За ночь я написал очерк об англичанах «Общий язык», а утром, открыв газеты, с огорчением увидел, что в «Известиях» за 5 октября уже напечатана корреспонденция Склезнева об этих же самых англичанах. Корреспонденция, на мой взгляд, была не такая уж хорошая, но, так или иначе, этот материал на ближайшее время был исчерпан, и я, перечитав свой написанный за ночь очерк, положил его в полевую сумку.
Выходило, что главное, из-за чего мы приехали, с точки зрения материала в газете, не состоялось. Вставал вопрос: что дальше? Настроение было поганое. Из Москвы начали идти тревожные известия о том, что немцы прорвали фронт и наступают. Первое чувство было – бросить все и вернуться!
Но, с другой стороны, нельзя было делать такой огромный конец впустую. Вдобавок меня тревожило, что в период отступления – я это уже хорошо знал по своему опыту – ценный для газеты материал получить почти невозможно и, значит, газета сидит голодная. Именно в такие дни, как никогда, нужны материалы с других, устойчивых участков фронта.
А еще, кроме всего прочего, мне очень хотелось после Одессы – самой южной точки фронта – побывать на Рыбачьем полуострове, на самой северной его точке. Но на море были шторма, и на Рыбачий ни сегодня, ни завтра не было надежды выбраться. А газета не ждала!
Поэтому я занялся делом, которое меньше всего люблю, – стал собирать с чужих слов материал для того, чтобы немедленно передать какой-нибудь очерк.
Впрочем, на этот раз мне повезло, и я познакомился с рядом людей, которые стали потом моими фронтовыми друзьями.
В морской разведке я познакомился с ее начальником, капитаном Визгиным, плотным, веселым человеком, добродушным, хотя и несколько резковатым в обращении, и с его заместителями. Один из них был сдержанный, невозмутимый подполковник Добротин. Когда-то он начинал свою судьбу в Конармии, потом много ездил по белу свету, уж не знаю, в качестве кого, хорошо владел языками, был очень вежлив и обязателен – словом, являл собой тот тип высокообразованного военного-профессионала, с которым не каждый день встретишься.

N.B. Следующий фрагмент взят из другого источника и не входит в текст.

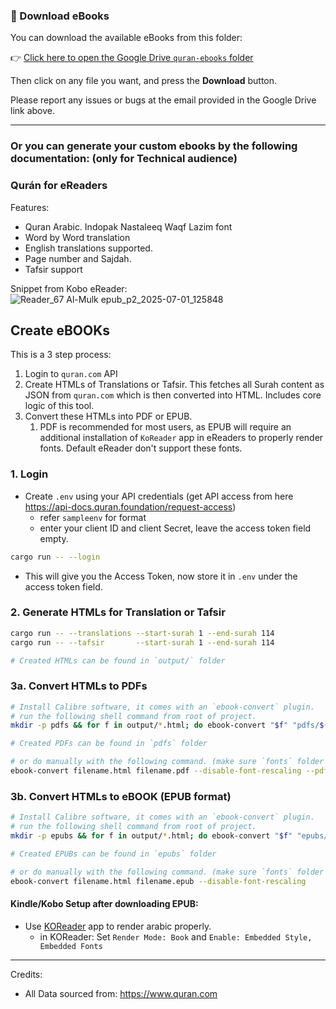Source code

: ### 📘 Download eBooks

You can download the available eBooks from this folder:

👉 [Click here to open the Google Drive `quran-ebooks` folder](https://drive.google.com/drive/folders/1RQ7F3-RSJ_uS9wJMIiVAa1d_gigpGpFk?usp=sharing)

Then click on any file you want, and press the **Download** button.

Please report any issues or bugs at the email provided in the Google Drive link above.


---
### Or you can generate your custom ebooks by the following documentation: (only for Technical audience)

### Qurán for eReaders
Features:
- Quran Arabic. Indopak Nastaleeq Waqf Lazim font
- Word by Word translation
- English translations supported.
- Page number and Sajdah.
- Tafsir support

Snippet from Kobo eReader:
![Reader_67  Al-Mulk epub_p2_2025-07-01_125848](https://github.com/user-attachments/assets/1c6f5fc0-dedd-4a16-869d-a233f3029dd3)



## Create eBOOKs

This is a 3 step process:
1. Login to `quran.com` API
2. Create HTMLs of Translations or Tafsir. This fetches all Surah content as JSON from `quran.com` which is then converted into HTML. Includes core logic of this tool.
3. Convert these HTMLs into PDF or EPUB.
    1. PDF is recommended for most users, as EPUB will require an additional installation of `KoReader` app in eReaders to properly render fonts. Default eReader don't support these fonts.

  
### 1. Login
- Create `.env` using your API credentials (get API access from here https://api-docs.quran.foundation/request-access)
    - refer `sampleenv` for format
    - enter your client ID and client Secret, leave the access token field empty.

```bash
cargo run -- --login
```
- This will give you the Access Token, now store it in `.env` under the access token field.


### 2. Generate HTMLs for Translation or Tafsir
```bash
cargo run -- --translations --start-surah 1 --end-surah 114
cargo run -- --tafsir       --start-surah 1 --end-surah 114

# Created HTMLs can be found in `output/` folder
```

### 3a. Convert HTMLs to PDFs
```bash
# Install Calibre software, it comes with an `ebook-convert` plugin.
# run the following shell command from root of project.
mkdir -p pdfs && for f in output/*.html; do ebook-convert "$f" "pdfs/$(basename "${f%.html}.pdf")" --disable-font-rescaling --pdf-default-font-size 32  --pdf-page-margin-left 15 --pdf-page-margin-right 15 --pdf-page-margin-top 15 --pdf-page-margin-bottom 15; done

# Created PDFs can be found in `pdfs` folder

# or do manually with the following command. (make sure `fonts` folder should exist in the same directory as of `filename.html`)
ebook-convert filename.html filename.pdf --disable-font-rescaling --pdf-default-font-size 32  --pdf-page-margin-left 15 --pdf-page-margin-right 15 --pdf-page-margin-top 15 --pdf-page-margin-bottom 15
```


### 3b. Convert HTMLs to eBOOK (EPUB format)
```bash
# Install Calibre software, it comes with an `ebook-convert` plugin.
# run the following shell command from root of project.
mkdir -p epubs && for f in output/*.html; do ebook-convert "$f" "epubs/$(basename "${f%.html}.epub")" --disable-font-rescaling; done

# Created EPUBs can be found in `epubs` folder

# or do manually with the following command. (make sure `fonts` folder should exist in the same directory as of `filename.html`)
ebook-convert filename.html filename.epub --disable-font-rescaling
```
#### Kindle/Kobo Setup after downloading EPUB:
- Use [KOReader](https://koreader.rocks/) app to render arabic properly.
  - in KOReader: Set `Render Mode: Book` and `Enable: Embedded Style, Embedded Fonts`


---

Credits:
- All Data sourced from: https://www.quran.com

Он довольно подробно рассказал мне о работе морской разведки, прохаживаясь по комнате и слегка волоча ногу, еще не зажившую после недавнего ранения во время одной из наших диверсий против немцев в Норвегии.
Познакомился я и со вторым помощником Визгина, с майором Люденом.

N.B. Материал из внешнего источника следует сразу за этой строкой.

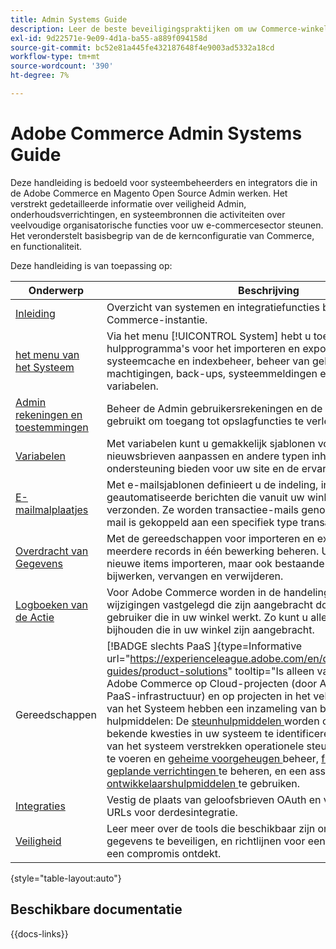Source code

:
 ```yaml
---
title: Admin Systems Guide
description: Leer de beste beveiligingspraktijken om uw Commerce-winkel te beschermen en machtigingen te beheren. Ook leert u hoe u gegevens importeert en exporteert, integraties en extensies beheert en routinematig onderhoud uitvoert.
exl-id: 9d22571e-9e09-4d1a-ba55-a889f094158d
source-git-commit: bc52e81a445fe432187648f4e9003ad5332a18cd
workflow-type: tm+mt
source-wordcount: '390'
ht-degree: 7%

---
```


# Adobe Commerce Admin Systems Guide

Deze handleiding is bedoeld voor systeembeheerders en integrators die in de Adobe Commerce en Magento Open Source Admin werken. Het verstrekt gedetailleerde informatie over veiligheid Admin, onderhoudsverrichtingen, en systeembronnen die activiteiten over veelvoudige organisatorische functies voor uw e-commercesector steunen. Het veronderstelt basisbegrip van de de kernconfiguratie van Commerce, en functionaliteit.

Deze handleiding is van toepassing op:

| Onderwerp | Beschrijving |
| ------- | ----------- |
| [ Inleiding ](introduction.md) | Overzicht van systemen en integratiefuncties binnen een Commerce-instantie. |
| [ het menu van het Systeem ](system-menu.md) | Via het menu [!UICONTROL System] hebt u toegang tot hulpprogramma&#39;s voor het importeren en exporteren van gegevens, systeemcache en indexbeheer, beheer van gebruikersaccounts en machtigingen, back-ups, systeemmeldingen en aangepaste variabelen. |
| [ Admin rekeningen en toestemmingen ](permissions.md) | Beheer de Admin gebruikersrekeningen en de rollen die worden gebruikt om toegang tot opslagfuncties te verlenen. |
| [ Variabelen ](variables-predefined.md) | Met variabelen kunt u gemakkelijk sjablonen voor e-mail en nieuwsbrieven aanpassen en andere typen inhoud die ondersteuning bieden voor uw site en de ervaring van de klant. |
| [ E-mailmalplaatjes ](email-templates.md) | Met e-mailsjablonen definieert u de indeling, inhoud en opmaak van geautomatiseerde berichten die vanuit uw winkel worden verzonden. Ze worden transactiee-mails genoemd omdat elke e-mail is gekoppeld aan een specifiek type transactie of gebeurtenis. |
| [ Overdracht van Gegevens ](data-transfer.md) | Met de gereedschappen voor importeren en exporteren kunt u meerdere records in één bewerking beheren. U kunt niet alleen nieuwe items importeren, maar ook bestaande productsets bijwerken, vervangen en verwijderen. |
| [ Logboeken van de Actie ](action-log.md) | Voor Adobe Commerce worden in de handelingenlogboeken alle wijzigingen vastgelegd die zijn aangebracht door een Admin-gebruiker die in uw winkel werkt. Zo kunt u alle wijzigingen bijhouden die in uw winkel zijn aangebracht. |
| Gereedschappen | [!BADGE  slechts PaaS ]{type=Informative url="https://experienceleague.adobe.com/en/docs/commerce/user-guides/product-solutions" tooltip="Is alleen van toepassing op Adobe Commerce op Cloud-projecten (door Adobe beheerde PaaS-infrastructuur) en op projecten in het veld."} de beheerders van het Systeem hebben een inzameling van beschikbare hulpmiddelen: De [ steunhulpmiddelen ](support.md) worden ontworpen om bekende kwesties in uw systeem te identificeren. De hulpmiddelen van het systeem verstrekken operationele steun om routine [ index ](index-management.md) uit te voeren en [ geheime voorgeheugen ](cache-management.md) beheer, [ file het systeem ](backups.md), [ geplande verrichtingen ](data-scheduled-import-export.md) te beheren, en een assorment van [ ontwikkelaarshulpmiddelen ](developer-tools.md) te gebruiken. |
| [ Integraties ](integrations.md) | Vestig de plaats van geloofsbrieven OAuth en verstrek omleidings URLs voor derdesintegratie. |
| [ Veiligheid ](security.md) | Leer meer over de tools die beschikbaar zijn om uw winkel en gegevens te beveiligen, en richtlijnen voor een beveiligingsplan als u een compromis ontdekt. |

{style="table-layout:auto"}

## Beschikbare documentatie

{{docs-links}}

Люден был полной противоположностью Добротина. Это был своего рода еврейский гусар – среднего роста, толстеющий, лысеющий человек, в толстых очках, блестевших какими-то восьмигранными стеклами. У него были шумные повадки одессита и привычка вечно напевать какие-то арии и ариозо. Судя по всему, у него, как и у Добротина, был порядочный опыт за спиной и заграничные командировки, но при этом страшная любовь ко всему таинственному и романтическому. Говорил он об этом шумно, с азартом, и хотя, по сути, не выбалтывал ничего лишнего, то есть вовсе не был трепачом в отношении действительных секретов, но в его манере обращения и в его разговорах присутствовал оттенок чего-то немножко несерьезного, трепаческого. За ним утвердилась кличка Диверсант, которая ему самому очень нравилась.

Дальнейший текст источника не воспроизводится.